> What is required: Copy, without any change, the lines from the one that holds "believe that the" through the final line of the material below.
#####
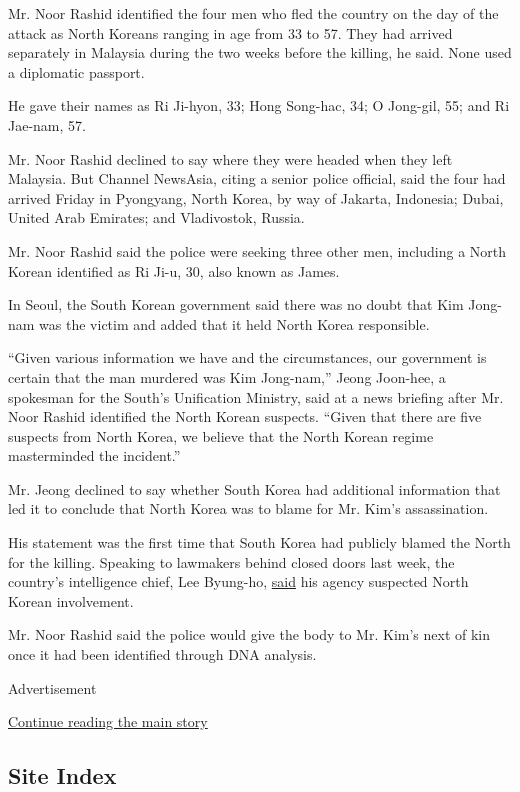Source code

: Mr. Noor Rashid identified the four men who fled the country on the day
of the attack as North Koreans ranging in age from 33 to 57. They had
arrived separately in Malaysia during the two weeks before the killing,
he said. None used a diplomatic passport.

He gave their names as Ri Ji-hyon, 33; Hong Song-hac, 34; O Jong-gil,
55; and Ri Jae-nam, 57.

Mr. Noor Rashid declined to say where they were headed when they left
Malaysia. But Channel NewsAsia, citing a senior police official, said
the four had arrived Friday in Pyongyang, North Korea, by way of
Jakarta, Indonesia; Dubai, United Arab Emirates; and Vladivostok,
Russia.

Mr. Noor Rashid said the police were seeking three other men, including
a North Korean identified as Ri Ji-u, 30, also known as James.

In Seoul, the South Korean government said there was no doubt that Kim
Jong-nam was the victim and added that it held North Korea responsible.

``Given various information we have and the circumstances, our
government is certain that the man murdered was Kim Jong-nam,'' Jeong
Joon-hee, a spokesman for the South's Unification Ministry, said at a
news briefing after Mr. Noor Rashid identified the North Korean
suspects. ``Given that there are five suspects from North Korea, we
believe that the North Korean regime masterminded the incident.''

Mr. Jeong declined to say whether South Korea had additional information
that led it to conclude that North Korea was to blame for Mr. Kim's
assassination.

His statement was the first time that South Korea had publicly blamed
the North for the killing. Speaking to lawmakers behind closed doors
last week, the country's intelligence chief, Lee Byung-ho,
\href{https://www.nytimes.com/2017/02/15/world/asia/kim-jong-nam-assassination-north-korea.html}{said}
his agency suspected North Korean involvement.

Mr. Noor Rashid said the police would give the body to Mr. Kim's next of
kin once it had been identified through DNA analysis.

Advertisement

\protect\hyperlink{after-bottom}{Continue reading the main story}

\hypertarget{site-index}{%
\subsection{Site Index}\label{site-index}}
#####
> Answer to the exercise:
believe that the North Korean regime masterminded the incident.''

Mr. Jeong declined to say whether South Korea had additional information
that led it to conclude that North Korea was to blame for Mr. Kim's
assassination.

His statement was the first time that South Korea had publicly blamed
the North for the killing. Speaking to lawmakers behind closed doors
last week, the country's intelligence chief, Lee Byung-ho,
\href{https://www.nytimes.com/2017/02/15/world/asia/kim-jong-nam-assassination-north-korea.html}{said}
his agency suspected North Korean involvement.

Mr. Noor Rashid said the police would give the body to Mr. Kim's next of
kin once it had been identified through DNA analysis.

Advertisement

\protect\hyperlink{after-bottom}{Continue reading the main story}

\hypertarget{site-index}{%
\subsection{Site Index}\label{site-index}}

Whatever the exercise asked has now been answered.